Material for the task: Begin

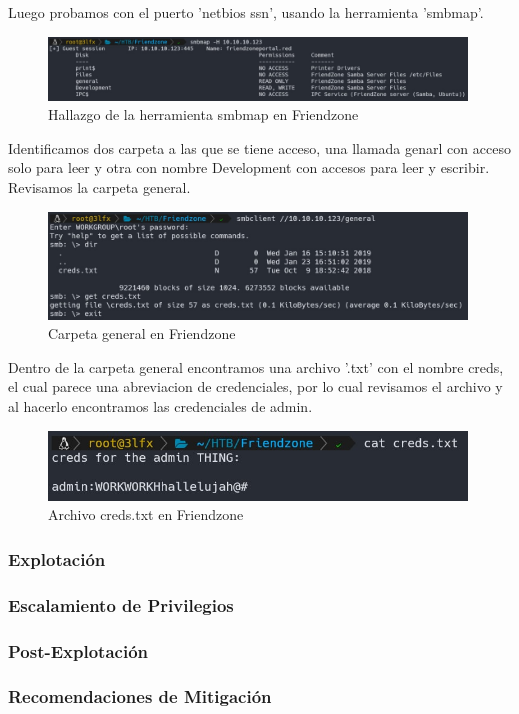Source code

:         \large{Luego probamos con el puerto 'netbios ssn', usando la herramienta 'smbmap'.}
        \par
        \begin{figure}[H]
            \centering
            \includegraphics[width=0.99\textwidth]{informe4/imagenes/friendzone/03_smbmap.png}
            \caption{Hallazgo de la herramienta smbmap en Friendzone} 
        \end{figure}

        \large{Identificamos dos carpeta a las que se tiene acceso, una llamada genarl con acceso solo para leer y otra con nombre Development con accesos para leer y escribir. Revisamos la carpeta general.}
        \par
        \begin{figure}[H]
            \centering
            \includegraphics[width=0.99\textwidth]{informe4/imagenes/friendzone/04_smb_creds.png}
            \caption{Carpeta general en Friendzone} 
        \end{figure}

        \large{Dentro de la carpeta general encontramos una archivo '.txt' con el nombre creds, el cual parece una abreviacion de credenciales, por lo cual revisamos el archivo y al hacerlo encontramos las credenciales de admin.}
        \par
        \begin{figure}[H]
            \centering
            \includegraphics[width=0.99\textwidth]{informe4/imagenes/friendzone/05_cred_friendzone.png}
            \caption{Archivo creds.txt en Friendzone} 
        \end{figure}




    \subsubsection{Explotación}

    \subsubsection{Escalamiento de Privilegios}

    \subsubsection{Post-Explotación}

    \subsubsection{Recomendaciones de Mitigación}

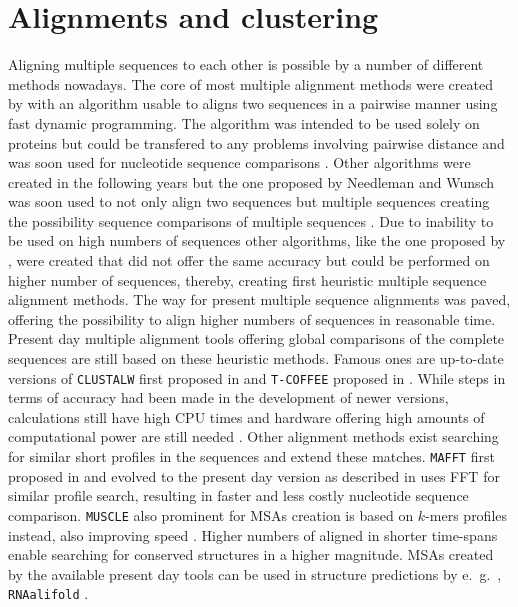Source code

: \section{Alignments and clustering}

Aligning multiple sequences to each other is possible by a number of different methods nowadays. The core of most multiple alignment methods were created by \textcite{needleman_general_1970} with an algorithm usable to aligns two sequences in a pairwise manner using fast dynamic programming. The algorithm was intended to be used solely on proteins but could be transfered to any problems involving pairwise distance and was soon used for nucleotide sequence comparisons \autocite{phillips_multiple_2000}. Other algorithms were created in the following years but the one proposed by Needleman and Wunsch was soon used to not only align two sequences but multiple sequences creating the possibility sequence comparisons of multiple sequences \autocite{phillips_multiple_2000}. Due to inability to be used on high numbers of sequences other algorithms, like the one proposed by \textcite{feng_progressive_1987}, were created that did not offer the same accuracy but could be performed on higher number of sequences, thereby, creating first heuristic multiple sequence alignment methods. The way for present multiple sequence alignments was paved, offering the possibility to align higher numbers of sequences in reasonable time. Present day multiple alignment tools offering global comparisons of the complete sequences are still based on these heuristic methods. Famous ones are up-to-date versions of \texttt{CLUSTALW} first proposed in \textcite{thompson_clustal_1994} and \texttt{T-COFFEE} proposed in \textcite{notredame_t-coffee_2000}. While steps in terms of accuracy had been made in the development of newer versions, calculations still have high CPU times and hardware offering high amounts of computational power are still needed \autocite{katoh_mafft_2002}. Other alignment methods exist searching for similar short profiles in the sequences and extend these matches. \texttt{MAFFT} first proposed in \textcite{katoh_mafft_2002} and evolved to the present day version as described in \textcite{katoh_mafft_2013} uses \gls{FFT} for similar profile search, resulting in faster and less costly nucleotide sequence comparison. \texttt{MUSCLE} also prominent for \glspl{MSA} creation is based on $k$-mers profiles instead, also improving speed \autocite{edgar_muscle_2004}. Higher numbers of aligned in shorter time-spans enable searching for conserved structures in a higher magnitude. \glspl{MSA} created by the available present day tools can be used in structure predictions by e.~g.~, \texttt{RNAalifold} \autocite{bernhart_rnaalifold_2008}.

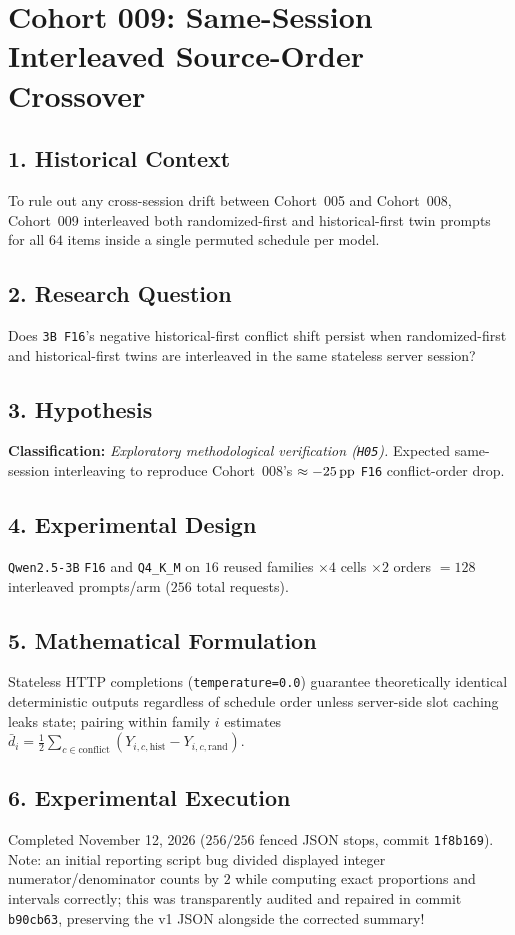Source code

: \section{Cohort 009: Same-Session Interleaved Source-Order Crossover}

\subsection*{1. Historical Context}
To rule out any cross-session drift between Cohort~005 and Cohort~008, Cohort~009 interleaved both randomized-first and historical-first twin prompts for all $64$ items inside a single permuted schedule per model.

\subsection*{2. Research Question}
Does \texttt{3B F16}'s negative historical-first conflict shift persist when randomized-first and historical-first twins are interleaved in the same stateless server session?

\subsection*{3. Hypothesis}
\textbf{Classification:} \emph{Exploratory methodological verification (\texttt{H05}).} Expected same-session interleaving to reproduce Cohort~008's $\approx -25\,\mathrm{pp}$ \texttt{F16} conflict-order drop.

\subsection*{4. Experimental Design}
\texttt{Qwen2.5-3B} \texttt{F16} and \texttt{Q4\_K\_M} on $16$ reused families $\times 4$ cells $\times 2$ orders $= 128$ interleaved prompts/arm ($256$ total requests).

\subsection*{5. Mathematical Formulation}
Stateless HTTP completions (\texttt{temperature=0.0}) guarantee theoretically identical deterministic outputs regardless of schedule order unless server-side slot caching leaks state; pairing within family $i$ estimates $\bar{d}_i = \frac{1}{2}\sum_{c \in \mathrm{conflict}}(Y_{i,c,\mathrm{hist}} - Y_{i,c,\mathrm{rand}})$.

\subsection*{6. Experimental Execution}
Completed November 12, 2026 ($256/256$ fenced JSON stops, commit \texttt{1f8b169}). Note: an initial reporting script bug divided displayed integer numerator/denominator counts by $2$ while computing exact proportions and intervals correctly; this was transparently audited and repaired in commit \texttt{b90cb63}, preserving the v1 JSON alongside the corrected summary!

Material for the task: End

## Task prompt
All the lines above are to be reproduced exactly, except the pictures.

## Result of this task
Source code

:         \large{Luego probamos con el puerto 'netbios ssn', usando la herramienta 'smbmap'.}
        \par
        \begin{figure}[H]
            \centering
            \includegraphics[width=0.99\textwidth]{informe4/imagenes/friendzone/03_smbmap.png}
            \caption{Hallazgo de la herramienta smbmap en Friendzone} 
        \end{figure}

        \large{Identificamos dos carpeta a las que se tiene acceso, una llamada genarl con acceso solo para leer y otra con nombre Development con accesos para leer y escribir. Revisamos la carpeta general.}
        \par
        \begin{figure}[H]
            \centering
            \includegraphics[width=0.99\textwidth]{informe4/imagenes/friendzone/04_smb_creds.png}
            \caption{Carpeta general en Friendzone} 
        \end{figure}

        \large{Dentro de la carpeta general encontramos una archivo '.txt' con el nombre creds, el cual parece una abreviacion de credenciales, por lo cual revisamos el archivo y al hacerlo encontramos las credenciales de admin.}
        \par
        \begin{figure}[H]
            \centering
            \includegraphics[width=0.99\textwidth]{informe4/imagenes/friendzone/05_cred_friendzone.png}
            \caption{Archivo creds.txt en Friendzone} 
        \end{figure}




    \subsubsection{Explotación}

    \subsubsection{Escalamiento de Privilegios}

    \subsubsection{Post-Explotación}

    \subsubsection{Recomendaciones de Mitigación}

Source code

: \section{Alignments and clustering}

Aligning multiple sequences to each other is possible by a number of different methods nowadays. The core of most multiple alignment methods were created by \textcite{needleman_general_1970} with an algorithm usable to aligns two sequences in a pairwise manner using fast dynamic programming. The algorithm was intended to be used solely on proteins but could be transfered to any problems involving pairwise distance and was soon used for nucleotide sequence comparisons \autocite{phillips_multiple_2000}. Other algorithms were created in the following years but the one proposed by Needleman and Wunsch was soon used to not only align two sequences but multiple sequences creating the possibility sequence comparisons of multiple sequences \autocite{phillips_multiple_2000}. Due to inability to be used on high numbers of sequences other algorithms, like the one proposed by \textcite{feng_progressive_1987}, were created that did not offer the same accuracy but could be performed on higher number of sequences, thereby, creating first heuristic multiple sequence alignment methods. The way for present multiple sequence alignments was paved, offering the possibility to align higher numbers of sequences in reasonable time. Present day multiple alignment tools offering global comparisons of the complete sequences are still based on these heuristic methods. Famous ones are up-to-date versions of \texttt{CLUSTALW} first proposed in \textcite{thompson_clustal_1994} and \texttt{T-COFFEE} proposed in \textcite{notredame_t-coffee_2000}. While steps in terms of accuracy had been made in the development of newer versions, calculations still have high CPU times and hardware offering high amounts of computational power are still needed \autocite{katoh_mafft_2002}. Other alignment methods exist searching for similar short profiles in the sequences and extend these matches. \texttt{MAFFT} first proposed in \textcite{katoh_mafft_2002} and evolved to the present day version as described in \textcite{katoh_mafft_2013} uses \gls{FFT} for similar profile search, resulting in faster and less costly nucleotide sequence comparison. \texttt{MUSCLE} also prominent for \glspl{MSA} creation is based on $k$-mers profiles instead, also improving speed \autocite{edgar_muscle_2004}. Higher numbers of aligned in shorter time-spans enable searching for conserved structures in a higher magnitude. \glspl{MSA} created by the available present day tools can be used in structure predictions by e.~g.~, \texttt{RNAalifold} \autocite{bernhart_rnaalifold_2008}.

Source code

: \section{Cohort 009: Same-Session Interleaved Source-Order Crossover}

\subsection*{1. Historical Context}
To rule out any cross-session drift between Cohort~005 and Cohort~008, Cohort~009 interleaved both randomized-first and historical-first twin prompts for all $64$ items inside a single permuted schedule per model.

\subsection*{2. Research Question}
Does \texttt{3B F16}'s negative historical-first conflict shift persist when randomized-first and historical-first twins are interleaved in the same stateless server session?

\subsection*{3. Hypothesis}
\textbf{Classification:} \emph{Exploratory methodological verification (\texttt{H05}).} Expected same-session interleaving to reproduce Cohort~008's $\approx -25\,\mathrm{pp}$ \texttt{F16} conflict-order drop.

\subsection*{4. Experimental Design}
\texttt{Qwen2.5-3B} \texttt{F16} and \texttt{Q4\_K\_M} on $16$ reused families $\times 4$ cells $\times 2$ orders $= 128$ interleaved prompts/arm ($256$ total requests).

\subsection*{5. Mathematical Formulation}
Stateless HTTP completions (\texttt{temperature=0.0}) guarantee theoretically identical deterministic outputs regardless of schedule order unless server-side slot caching leaks state; pairing within family $i$ estimates $\bar{d}_i = \frac{1}{2}\sum_{c \in \mathrm{conflict}}(Y_{i,c,\mathrm{hist}} - Y_{i,c,\mathrm{rand}})$.

\subsection*{6. Experimental Execution}
Completed November 12, 2026 ($256/256$ fenced JSON stops, commit \texttt{1f8b169}). Note: an initial reporting script bug divided displayed integer numerator/denominator counts by $2$ while computing exact proportions and intervals correctly; this was transparently audited and repaired in commit \texttt{b90cb63}, preserving the v1 JSON alongside the corrected summary!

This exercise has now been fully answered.